Rumblings of discontent have been heard from the supervisory bodies that are entrusted with providing oversight of surveillance operations by UK intelligence agencies. While these demonstrate that the security services do not get everything their own way, the proposals made will likely amount to little more than a tweaking of current extensive surveillance powers.
Observers of this area of law will have noted late last year the general approval given by the UK’s Investigatory Powers Tribunal to the UK’s mass surveillance program in Liberty v GCHQ [2014] UKIPTrib 13_77-H (see previous post here). A key component of the reasoning of the tribunal was that the statutory bodies charged with overseeing the exercise of surveillance powers were sufficient to ensure the right to privacy was being respected.
Both of those bodies have produced reports critical of the legislative framework as it currently stands.
First, the Intelligence and Security Committee of Parliament (ISC) has recommended that the hodgepodge of statutes currently governing the intelligence services be replaced with a new Act of Parliament. The current framework lacked ‘transparency’ and the new law should formally set out the ‘purposes, functions, capabilities and obligations of the Agencies’. The need for the government to protect privacy and release as much data as operational constraints allow should be explicitly acknowledged.
Second, the Interception of Communications Commissioner’s Office (ICCO), headed by former Court of Appeal judge Sir Anthony May, published a report which criticised the use of surveillance powers by police forces to obtain information about journalistic sources. The ICCO insisted that in future judicial authorisation be obtained before access is granted. Accordingly, the relevant statutory Code of Practice is being amended to require the issue of warrant by a judge under s.9 and Schedule 1 of the Police and Criminal Evidence Act 1984.
We must concede that, at the very least, these reports demonstrate that the different organs of the regulatory system governing surveillance are taking notice of developments and making efforts to correct flaws in the system. The proposals put forward are hard to argue with. The ISC’s desire for a consolidation of the law governing the intelligence services is perfectly sensible; the wish to bring the spooks ‘in from the cold’ and specify their role within the constitutional framework is laudable as far as the rule of law is concerned. Similarly, acting on the ICCO’s concerns will go some way to closing down the new ‘phone hacking scandal’, in many ways more disturbing than the one that brought about the Leveson Inquiry.

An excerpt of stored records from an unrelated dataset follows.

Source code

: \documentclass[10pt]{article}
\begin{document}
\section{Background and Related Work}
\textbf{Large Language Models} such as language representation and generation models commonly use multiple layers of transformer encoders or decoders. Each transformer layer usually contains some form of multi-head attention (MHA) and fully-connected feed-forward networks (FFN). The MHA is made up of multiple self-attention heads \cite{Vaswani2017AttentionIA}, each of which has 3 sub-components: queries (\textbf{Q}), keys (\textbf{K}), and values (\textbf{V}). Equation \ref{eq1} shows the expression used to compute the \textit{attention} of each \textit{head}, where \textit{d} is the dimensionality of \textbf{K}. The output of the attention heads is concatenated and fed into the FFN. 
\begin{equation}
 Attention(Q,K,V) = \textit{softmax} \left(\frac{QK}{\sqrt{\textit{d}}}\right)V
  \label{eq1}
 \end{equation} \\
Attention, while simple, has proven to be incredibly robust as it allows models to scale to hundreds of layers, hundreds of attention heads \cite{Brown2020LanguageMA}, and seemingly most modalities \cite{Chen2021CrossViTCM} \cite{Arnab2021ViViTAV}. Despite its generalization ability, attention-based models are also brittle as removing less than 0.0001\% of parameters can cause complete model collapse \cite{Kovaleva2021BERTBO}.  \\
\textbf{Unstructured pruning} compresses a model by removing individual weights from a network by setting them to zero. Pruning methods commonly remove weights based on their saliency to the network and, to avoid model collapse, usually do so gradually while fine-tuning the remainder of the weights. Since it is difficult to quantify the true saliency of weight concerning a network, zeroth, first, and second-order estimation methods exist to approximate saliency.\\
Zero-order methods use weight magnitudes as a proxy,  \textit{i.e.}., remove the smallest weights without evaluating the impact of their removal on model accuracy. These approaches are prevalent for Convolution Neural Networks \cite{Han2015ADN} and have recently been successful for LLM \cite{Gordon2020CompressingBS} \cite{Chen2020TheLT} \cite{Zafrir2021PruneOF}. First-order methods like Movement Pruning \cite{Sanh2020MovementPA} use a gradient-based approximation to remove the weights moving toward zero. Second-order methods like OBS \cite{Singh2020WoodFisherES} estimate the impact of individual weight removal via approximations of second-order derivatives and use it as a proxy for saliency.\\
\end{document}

That said, these developments are hardly likely to change anyone’s mind about the state of the law. We have no idea what the proposed new intelligence statute will look like. It is perfectly possible that it will afford defined, but vast, powers to the state. In addition, the reports, whilst thorough, do not challenge the validity or the desirability of the surveillance powers regime in general. The ISC refused to accept that GCHQ’s mass surveillance program constituted surveillance at all given that only a small proportion of the data collected is ever read. Liberty’s director immediately criticised the ISC in forthright terms, labelling it “a simple mouthpiece for the spooks…clueless and ineffective”.
Nevertheless this does have something of the quality of a ‘dog bites man story’. These are bodies set up by the government and run by individuals who possess technocratic competence more than they possess campaigning zeal. In a world with myriad security threats and uncertainties, it was never likely that the wholesale dismantling of expensive surveillance programmes was going to be proposed. Programmes which, it has to be admitted, don’t directly involve anything so ugly as detention without charge, extraordinary rendition or following citizens around the park as they walk the labrador.
It stands as testament to the essential truth that radical reform was never delivered by a committee or quango. It is likely that until campaigning organisations find a way to properly mobilise public opinion on the matter, which they have signally failed to do thus far, that we are more or less stuck with the current regime.